A estabilização irá exigir do governo atos de coragem já descritos em duas ocasiões nesta coluna: a imediata decretação da independência do Banco Central e a ousadia de resistir ao intervencionismo, praticando uma política econômica voltada essencialmente para o fortalecimento do mercado.
Outro ato de coragem que se espera do governo é admitir a necessidade da indexação. Nenhuma economia consegue sobreviver com taxas de inflação como as brasileiras. Inevitavelmente, e à revelia de qualquer regulamentação governamental, a economia se reindexará sempre que a inflação assim exigir. Impedir este fato resultará em paralisação de atividades, evasão de capital, e retrocesso tecnológico irrecuperável.
O Plano Collor 2 não fugirá deste destino. As pressões pela reindexação vão se tornar cada vez mais fortes, apesar da teimosia de economistas que insistem em identificar causa e efeito na relação entre indexação e inflação. Em realidade, são, uma da outra, tanto causa quanto efeito. Assim é preciso combatê-las simultaneamente, jamais sequencialmente, como pretende o governo.

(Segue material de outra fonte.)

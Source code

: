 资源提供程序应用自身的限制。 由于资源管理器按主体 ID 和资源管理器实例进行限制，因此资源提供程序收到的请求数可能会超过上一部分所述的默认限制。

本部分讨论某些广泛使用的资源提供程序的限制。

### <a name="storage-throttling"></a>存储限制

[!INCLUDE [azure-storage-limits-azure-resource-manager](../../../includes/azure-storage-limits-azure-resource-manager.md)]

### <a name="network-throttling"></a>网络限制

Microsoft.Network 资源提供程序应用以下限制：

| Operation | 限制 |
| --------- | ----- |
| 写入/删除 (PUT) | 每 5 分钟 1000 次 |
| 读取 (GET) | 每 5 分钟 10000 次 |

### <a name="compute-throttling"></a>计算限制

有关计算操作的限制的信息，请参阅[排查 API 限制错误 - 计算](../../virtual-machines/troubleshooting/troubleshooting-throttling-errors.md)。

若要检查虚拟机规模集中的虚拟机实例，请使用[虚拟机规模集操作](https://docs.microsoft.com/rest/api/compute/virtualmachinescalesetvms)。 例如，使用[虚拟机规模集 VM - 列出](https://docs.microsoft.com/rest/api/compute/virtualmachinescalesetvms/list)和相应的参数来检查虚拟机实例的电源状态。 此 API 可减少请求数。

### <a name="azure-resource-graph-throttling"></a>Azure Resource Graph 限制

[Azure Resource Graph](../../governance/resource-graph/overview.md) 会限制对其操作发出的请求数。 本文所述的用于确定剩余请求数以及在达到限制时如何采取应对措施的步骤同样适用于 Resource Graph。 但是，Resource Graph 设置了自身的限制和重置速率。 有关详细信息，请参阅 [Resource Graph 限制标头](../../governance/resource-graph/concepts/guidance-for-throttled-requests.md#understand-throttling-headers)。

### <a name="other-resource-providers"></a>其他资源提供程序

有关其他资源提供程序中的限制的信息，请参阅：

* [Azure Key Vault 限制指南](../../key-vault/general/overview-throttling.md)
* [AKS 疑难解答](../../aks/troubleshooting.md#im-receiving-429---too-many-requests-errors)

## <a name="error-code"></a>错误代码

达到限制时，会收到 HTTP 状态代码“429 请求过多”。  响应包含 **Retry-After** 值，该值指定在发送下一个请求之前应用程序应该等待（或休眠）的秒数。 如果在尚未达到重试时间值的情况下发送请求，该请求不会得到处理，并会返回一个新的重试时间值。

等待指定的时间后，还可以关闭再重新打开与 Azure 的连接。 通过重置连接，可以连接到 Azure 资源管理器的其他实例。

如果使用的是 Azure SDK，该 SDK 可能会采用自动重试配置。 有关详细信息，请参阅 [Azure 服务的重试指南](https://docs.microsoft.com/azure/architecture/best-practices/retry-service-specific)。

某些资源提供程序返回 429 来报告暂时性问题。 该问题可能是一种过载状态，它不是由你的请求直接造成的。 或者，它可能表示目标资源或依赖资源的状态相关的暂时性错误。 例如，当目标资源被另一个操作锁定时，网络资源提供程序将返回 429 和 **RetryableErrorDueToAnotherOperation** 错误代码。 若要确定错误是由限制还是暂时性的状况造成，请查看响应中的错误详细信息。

Enquanto houver inflação, a indexação é uma âncora sem a qual não há como balizar as decisões econômicas. E a única forma de evitar que os preços nominais se tornem destituídos de qualquer conteúdo de informação econômica, e de evitar a dolarização, e o risco de lançamento da economia no espaço hiperinflacionário.

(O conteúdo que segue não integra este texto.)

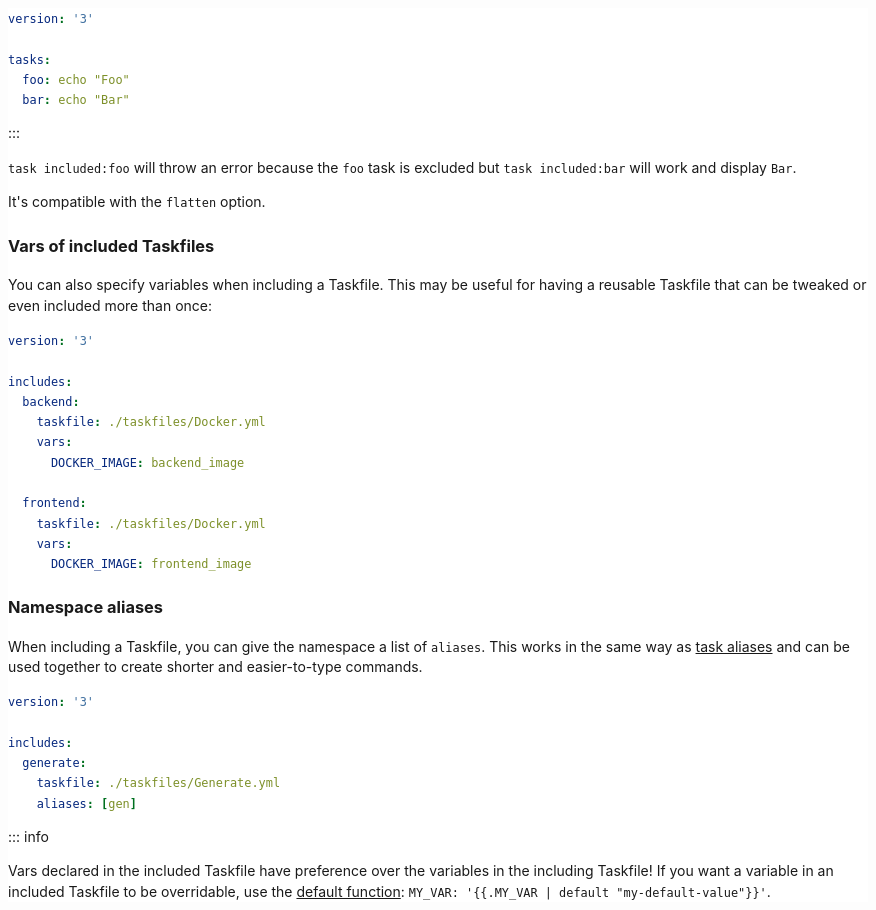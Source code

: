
 ```yaml [Included.yml]
version: '3'

tasks:
  foo: echo "Foo"
  bar: echo "Bar"
```

:::

`task included:foo` will throw an error because the `foo` task is excluded but
`task included:bar` will work and display `Bar`.

It's compatible with the `flatten` option.

### Vars of included Taskfiles

You can also specify variables when including a Taskfile. This may be useful for
having a reusable Taskfile that can be tweaked or even included more than once:

```yaml
version: '3'

includes:
  backend:
    taskfile: ./taskfiles/Docker.yml
    vars:
      DOCKER_IMAGE: backend_image

  frontend:
    taskfile: ./taskfiles/Docker.yml
    vars:
      DOCKER_IMAGE: frontend_image
```

### Namespace aliases

When including a Taskfile, you can give the namespace a list of `aliases`. This
works in the same way as [task aliases](#task-aliases) and can be used together
to create shorter and easier-to-type commands.

```yaml
version: '3'

includes:
  generate:
    taskfile: ./taskfiles/Generate.yml
    aliases: [gen]
```

::: info

Vars declared in the included Taskfile have preference over the variables in the
including Taskfile! If you want a variable in an included Taskfile to be
overridable, use the
[default function](https://go-task.github.io/slim-sprig/defaults.html):
<span v-pre>`MY_VAR: '{{.MY_VAR | default "my-default-value"}}'`</span>.


[gotemplate]: https://golang.org/pkg/text/template/
[templating-reference]: /reference/templating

A inflação corrente ainda é baixa, possivelmente na casa de 5% mensais. Não há, porém, qualquer expectativa de que se mantenha este patamar nos meses seguintes. Com a inexistência de indexadores — e o ridículo de se proibir a divulgação e a elaboração de índices de inflação como o IPC — a tendência natural poderá ser o uso da Taxa Referencial de Juros para substituir a antiga BTN. No caso altamente provável de uma aceleração nos aumentos de preços esta solução poderá ser trágica. A TR embutirá expectativas inflacionárias crescentes, e poderá detonar uma explosão. Se se tentar controlar a TR, ainda pior.

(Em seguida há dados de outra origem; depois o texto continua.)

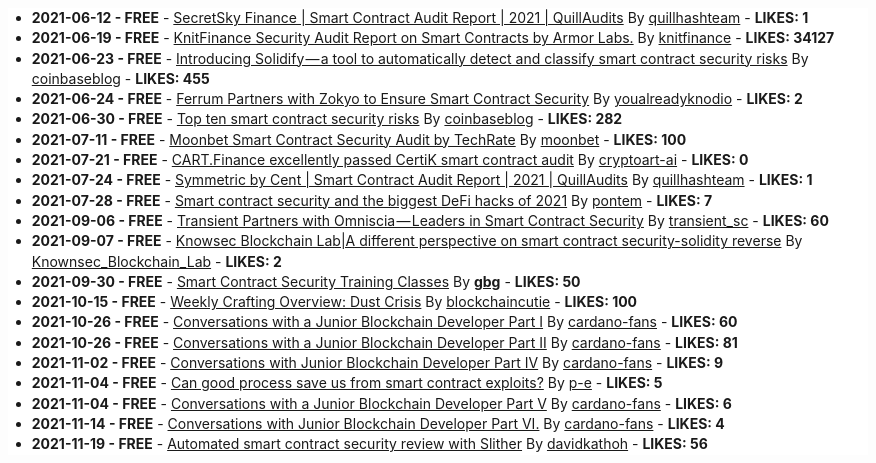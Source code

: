 - **2021-06-12 - FREE** - [SecretSky Finance | Smart Contract Audit Report | 2021 | QuillAudits](https://quillhashteam.medium.com/secretsky-finance-smart-contract-audit-report-2021-quillaudits-678510920d78)  By  [quillhashteam](https://medium.com/@quillhashteam) - **LIKES: 1**
- **2021-06-19 - FREE** - [KnitFinance Security Audit Report on Smart Contracts by Armor Labs.](https://knitfinance.medium.com/knitfinance-security-audit-report-on-smart-contracts-by-armor-labs-5f5e7ff1a3b6)  By  [knitfinance](https://medium.com/@knitfinance) - **LIKES: 34127**
- **2021-06-23 - FREE** - [Introducing Solidify — a tool to automatically detect and classify smart contract security risks](https://medium.com/the-coinbase-blog/introducing-solidify-a-tool-to-automatically-detect-and-classify-smart-contract-security-risks-73a1338fdbbe)  By  [coinbaseblog](https://medium.com/@coinbaseblog) - **LIKES: 455**
- **2021-06-24 - FREE** - [Ferrum Partners with Zokyo to Ensure Smart Contract Security](https://medium.com/ferrumnetwork/ferrum-partners-with-zokyo-to-ensure-smart-contract-security-ec86bc19a2bc)  By  [youalreadyknodio](https://medium.com/@youalreadyknodio) - **LIKES: 2**
- **2021-06-30 - FREE** - [Top ten smart contract security risks](https://medium.com/the-coinbase-blog/top-ten-smart-contract-security-risks-47ecbe8af15d)  By  [coinbaseblog](https://medium.com/@coinbaseblog) - **LIKES: 282**
- **2021-07-11 - FREE** - [Moonbet Smart Contract Security Audit by TechRate](https://moonbet.medium.com/moonbet-smart-contract-security-audit-by-techrate-80f38e0a1974)  By  [moonbet](https://medium.com/@moonbet) - **LIKES: 100**
- **2021-07-21 - FREE** - [CART.Finance excellently passed CertiK smart contract audit](https://cryptoart-ai.medium.com/cart-finance-excellently-passed-certik-smart-contract-audit-a80fb61837fc)  By  [cryptoart-ai](https://medium.com/@cryptoart-ai) - **LIKES: 0**
- **2021-07-24 - FREE** - [Symmetric by Cent | Smart Contract Audit Report | 2021 | QuillAudits](https://quillhashteam.medium.com/symmetric-by-cent-smart-contract-audit-report-2021-quillaudits-2d6968934c03)  By  [quillhashteam](https://medium.com/@quillhashteam) - **LIKES: 1**
- **2021-07-28 - FREE** - [Smart contract security and the biggest DeFi hacks of 2021](https://blog.pontem.network/smart-contract-security-and-the-biggest-defi-hacks-of-2021-3904e383a35)  By  [pontem](https://medium.com/@pontem) - **LIKES: 7**
- **2021-09-06 - FREE** - [Transient Partners with Omniscia — Leaders in Smart Contract Security](https://medium.com/transient-network/transient-partners-with-omniscia-leaders-in-smart-contract-security-90a1eb35a8e7)  By  [transient_sc](https://medium.com/@transient_sc) - **LIKES: 60**
- **2021-09-07 - FREE** - [Knowsec Blockchain Lab|A different perspective on smart contract security-solidity reverse](https://medium.com/@Knownsec_Blockchain_Lab/knowsec-blockchain-lab-a-different-perspective-on-smart-contract-security-solidity-reverse-e00b56b4ebbc)  By  [Knownsec_Blockchain_Lab](https://medium.com/@Knownsec_Blockchain_Lab) - **LIKES: 2**
- **2021-09-30 - FREE** - [Smart Contract Security Training Classes](https://medium.com/arbitrary-execution/smart-contract-security-training-classes-a48de48300dc)  By  [__gbg__](https://medium.com/@__gbg__) - **LIKES: 50**
- **2021-10-15 - FREE** - [Weekly Crafting Overview: Dust Crisis](https://medium.com/blockchain-cuties/weekly-crafting-overview-dust-crisis-3e3e52739bcb)  By  [blockchaincutie](https://medium.com/@blockchaincutie) - **LIKES: 100**
- **2021-10-26 - FREE** - [Conversations with a Junior Blockchain Developer Part I](https://cardano-fans.medium.com/conversations-with-a-junior-blockchain-developer-5363a801ed56)  By  [cardano-fans](https://medium.com/@cardano-fans) - **LIKES: 60**
- **2021-10-26 - FREE** - [Conversations with a Junior Blockchain Developer Part II](https://cardano-fans.medium.com/conversations-with-a-junior-blockchain-developer-part-ii-ee4e5a18c0c7)  By  [cardano-fans](https://medium.com/@cardano-fans) - **LIKES: 81**
- **2021-11-02 - FREE** - [Conversations with Junior Blockchain Developer Part IV](https://cardano-fans.medium.com/conversations-with-junior-blockchain-developer-part-iv-a98f2fd10a8b)  By  [cardano-fans](https://medium.com/@cardano-fans) - **LIKES: 9**
- **2021-11-04 - FREE** - [Can good process save us from smart contract exploits?](https://medium.com/auditless/can-good-process-save-us-from-smart-contract-exploits-4aec9c4d7a7c)  By  [p-e](https://medium.com/@p-e) - **LIKES: 5**
- **2021-11-04 - FREE** - [Conversations with a Junior Blockchain Developer Part V](https://cardano-fans.medium.com/conversations-with-a-junior-blockchain-developer-part-v-4c9355ac327)  By  [cardano-fans](https://medium.com/@cardano-fans) - **LIKES: 6**
- **2021-11-14 - FREE** - [Conversations with Junior Blockchain Developer Part VI.](https://cardano-fans.medium.com/conversations-with-junior-blockchain-developer-part-vi-53cfa8ba53f4)  By  [cardano-fans](https://medium.com/@cardano-fans) - **LIKES: 4**
- **2021-11-19 - FREE** - [Automated smart contract security review with Slither](https://medium.com/coinmonks/automated-smart-contract-security-review-with-slither-1834e9613b01)  By  [davidkathoh](https://medium.com/@davidkathoh) - **LIKES: 56**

Há necessidade de um indexador confiável. O governo deve começar a montá-lo o mais rapidamente possível.
MARCOS CINTRA CAVALCANTI DE ALBUQUERQUE. 44, é doutor pela Universidade de Harvard (EUA), professor da Escola de Administração de Empresas da Fundação Getúlio Vargas, consultor de economia da Folha e presidente regional do PDS.